### Source texts of formatted documents

>>>>>

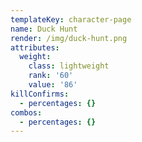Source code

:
 ```yaml
---
templateKey: character-page
name: Duck Hunt
render: /img/duck-hunt.png
attributes:
  weight:
    class: lightweight
    rank: '60'
    value: '86'
killConfirms:
  - percentages: {}
combos:
  - percentages: {}
---
```



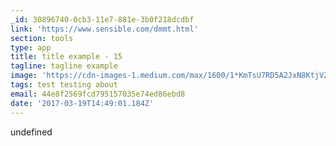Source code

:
 ```yaml
---
_id: 30896740-0cb3-11e7-881e-3b0f218dcdbf
link: 'https://www.sensible.com/dmmt.html'
section: tools
type: app
title: title example - 15
tagline: tagline example
image: 'https://cdn-images-1.medium.com/max/1600/1*KmTsU7RD5A2JxN8KtjVZ9w.png'
tags: test testing about
email: 44e8f2569fcd795157035e74ed86ebd8
date: '2017-03-19T14:49:01.184Z'
---
```

undefined
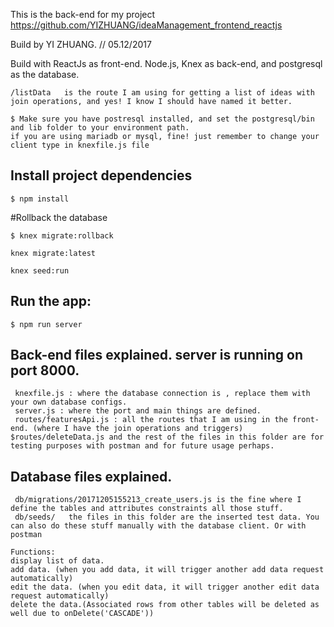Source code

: This is the back-end for my project https://github.com/YIZHUANG/ideaManagement_frontend_reactjs

Build by YI ZHUANG.  // 05.12/2017

Build with ReactJs as front-end.
Node.js, Knex as back-end, and postgresql as the database.

```
/listData   is the route I am using for getting a list of ideas with join operations, and yes! I know I should have named it better.
```
```
$ Make sure you have postresql installed, and set the postgresql/bin and lib folder to your environment path.
if you are using mariadb or mysql, fine! just remember to change your client type in knexfile.js file
```
## Install project dependencies
```
$ npm install
```
#Rollback the database
``` type in these commands in orders
$ knex migrate:rollback

knex migrate:latest

knex seed:run
```

## Run the app:
```
$ npm run server
```

## Back-end files explained.  server is running on port 8000.
```
 knexfile.js : where the database connection is , replace them with your own database configs.
 server.js : where the port and main things are defined.
 routes/featuresApi.js : all the routes that I am using in the front-end. (where I have the join operations and triggers)
$routes/deleteData.js and the rest of the files in this folder are for testing purposes with postman and for future usage perhaps.
```
## Database files explained.
```
 db/migrations/20171205155213_create_users.js is the fine where I define the tables and attributes constraints all those stuff.
 db/seeds/   the files in this folder are the inserted test data. You can also do these stuff manually with the database client. Or with postman
```

```
Functions:
display list of data.
add data. (when you add data, it will trigger another add data request automatically)
edit the data. (when you edit data, it will trigger another edit data request automatically)
delete the data.(Associated rows from other tables will be deleted as well due to onDelete('CASCADE'))
```

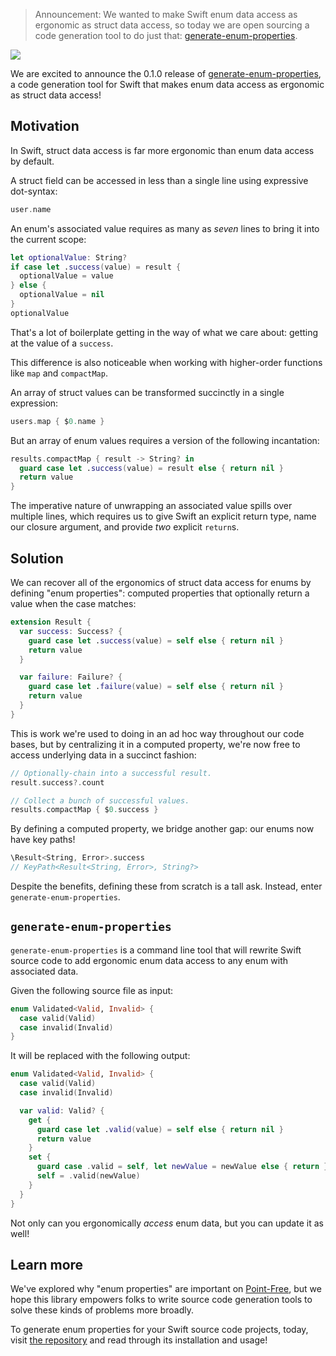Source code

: > Announcement: We wanted to make Swift enum data access as ergonomic as struct data access, so
> today we are open sourcing a code generation tool to do just that:
> [generate-enum-properties](https://github.com/pointfreeco/swift-enum-properties).

![](https://d1iqsrac68iyd8.cloudfront.net/posts/0028-enum-properties/cover.png)

We are excited to announce the 0.1.0 release of
[generate-enum-properties](https://github.com/pointfreeco/swift-enum-properties), a code generation
tool for Swift that makes enum data access as ergonomic as struct data access!

## Motivation

In Swift, struct data access is far more ergonomic than enum data access by default.

A struct field can be accessed in less than a single line using expressive dot-syntax:

```swift
user.name
```

An enum's associated value requires as many as _seven_ lines to bring it into the current scope:

```swift
let optionalValue: String?
if case let .success(value) = result {
  optionalValue = value
} else {
  optionalValue = nil
}
optionalValue
```

That's a lot of boilerplate getting in the way of what we care about: getting at the value of a
`success`.

This difference is also noticeable when working with higher-order functions like `map` and
`compactMap`.

An array of struct values can be transformed succinctly in a single expression:

```swift
users.map { $0.name }
```

But an array of enum values requires a version of the following incantation:

```swift
results.compactMap { result -> String? in
  guard case let .success(value) = result else { return nil }
  return value
}
```

The imperative nature of unwrapping an associated value spills over multiple lines, which requires
us to give Swift an explicit return type, name our closure argument, and provide _two_ explicit
`return`s.

## Solution

We can recover all of the ergonomics of struct data access for enums by defining "enum properties":
computed properties that optionally return a value when the case matches:

```swift
extension Result {
  var success: Success? {
    guard case let .success(value) = self else { return nil }
    return value
  }

  var failure: Failure? {
    guard case let .failure(value) = self else { return nil }
    return value
  }
}
```

This is work we're used to doing in an ad hoc way throughout our code bases, but by centralizing it
in a computed property, we're now free to access underlying data in a succinct fashion:

```swift
// Optionally-chain into a successful result.
result.success?.count

// Collect a bunch of successful values.
results.compactMap { $0.success }
```

By defining a computed property, we bridge another gap: our enums now have key paths!

```swift
\Result<String, Error>.success
// KeyPath<Result<String, Error>, String?>
```

Despite the benefits, defining these from scratch is a tall ask. Instead, enter
`generate-enum-properties`.

## `generate-enum-properties`

`generate-enum-properties` is a command line tool that will rewrite Swift source code to add
ergonomic enum data access to any enum with associated data.

Given the following source file as input:

```swift
enum Validated<Valid, Invalid> {
  case valid(Valid)
  case invalid(Invalid)
}
```

It will be replaced with the following output:

```swift
enum Validated<Valid, Invalid> {
  case valid(Valid)
  case invalid(Invalid)

  var valid: Valid? {
    get {
      guard case let .valid(value) = self else { return nil }
      return value
    }
    set {
      guard case .valid = self, let newValue = newValue else { return }
      self = .valid(newValue)
    }
  }
}
```

Not only can you ergonomically _access_ enum data, but you can update it as well!

## Learn more

We've explored why "enum properties" are important on [Point-Free](https://www.pointfree.co), but we
hope this library empowers folks to write source code generation tools to solve these kinds of
problems more broadly.

To generate enum properties for your Swift source code projects, today, visit
[the repository](https://github.com/pointfreeco/swift-enum-properties) and read through its
installation and usage!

<<<<<

### Task prompt
What lines above contain the word "more"? Return each such line.

### Result below
In Swift, struct data access is far more ergonomic than enum data access by default.
## Learn more
problems more broadly.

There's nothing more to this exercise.